Now it falls to Levinsohn, who Thompson had promoted to a more prominent role last week, to get Yahoo back on track. He joined Yahoo 18 months ago when the company was still being run by Carol Bartz, who was fired in September because she hadn't developed an effective turnaround plan.
Carlos Kirjner, a senior analyst at Sanford C. Bernstein, suggested that Thompson's previous job, as president of eBay's PayPal, hadn't prepared him for Yahoo.
"It is very different to be CEO of a growth company, making choices between opportunities, and to be CEO of a company in turnaround mode, whose parts are declining or losing share," Kirjner said.
The resumé fiasco has had a relatively limited effect on the stock price. Shares fell 1.6 per cent to $15.15 on May 4, the day after Third Point unleashed the news about Thompson's resumé .
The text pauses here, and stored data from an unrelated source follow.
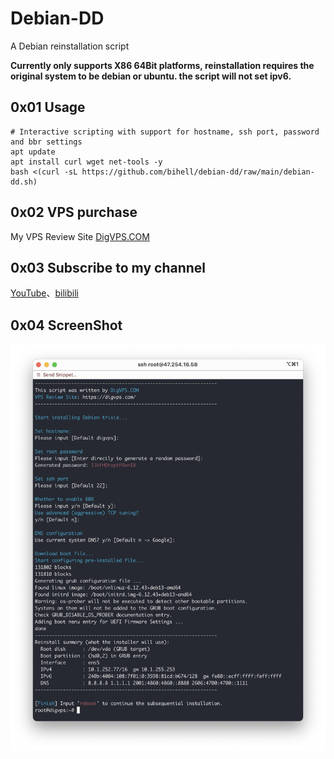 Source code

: # Debian-DD

A Debian reinstallation script

**Currently only supports X86 64Bit platforms, reinstallation requires the original system to be debian or ubuntu. the script will not set ipv6.**

## 0x01 Usage

```
# Interactive scripting with support for hostname, ssh port, password and bbr settings
apt update
apt install curl wget net-tools -y
bash <(curl -sL https://github.com/bihell/debian-dd/raw/main/debian-dd.sh)
```

## 0x02 VPS purchase

My VPS Review Site [DigVPS.COM](https://digvps.com/)

## 0x03 Subscribe to my channel

[YouTube](https://www.youtube.com/channel/UCINmrFonh6v0VTyWhudSQ2w)、[bilibili](https://space.bilibili.com/88900889)

## 0x04 ScreenShot

![](Screenshot.png)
They closed at $15.19 on Friday. They're up from their $14.44 close on Sept. 8 when Loeb sent his first missive to Yahoo's board urging changes at the company.
But long-term, shares have fallen. They're down about 12 per cent compared to a year ago. They're down 46 per cent from Feb. 1, 2008, when they soared almost 50 per cent after Microsoft offered to buy the company for $31 a share. Yahoo's board rejected the deal, saying it wasn't enough. Four of the five directors who are leaving were on the board at that time.
Yahoo's stock hasn't traded above $20 since September 2008.
"Yahoo has been embattled for such a long time that there are a lot of people prepared to believe the worst about that company," said James Post, a management professor at Boston University.
"When you're angry at the management and the board, when nothing's going right and you're losing money, it's understandable that shareholders would adopt an "off with their head" attitude."
Brian Wieser, a senior analyst at Pivotal Research, said he believes Thompson's ouster will be a positive move, removing an overhanging distraction and adding board members with new perspectives. Wieser said employees he'd talked to believed Thompson was showing a lack of appreciation for some of Yahoo's business units, and that morale had degenerated even more during his tenure.
"It was bad," Wieser said, "and went to worse."
Wieser said that Third Point is "exactly the kind of investor every company should want," since the hedge fund is apparently trying to heal Yahoo, not break it up.
"There are no barbarians at the gate here," Wieser said. "They're actually trying to help."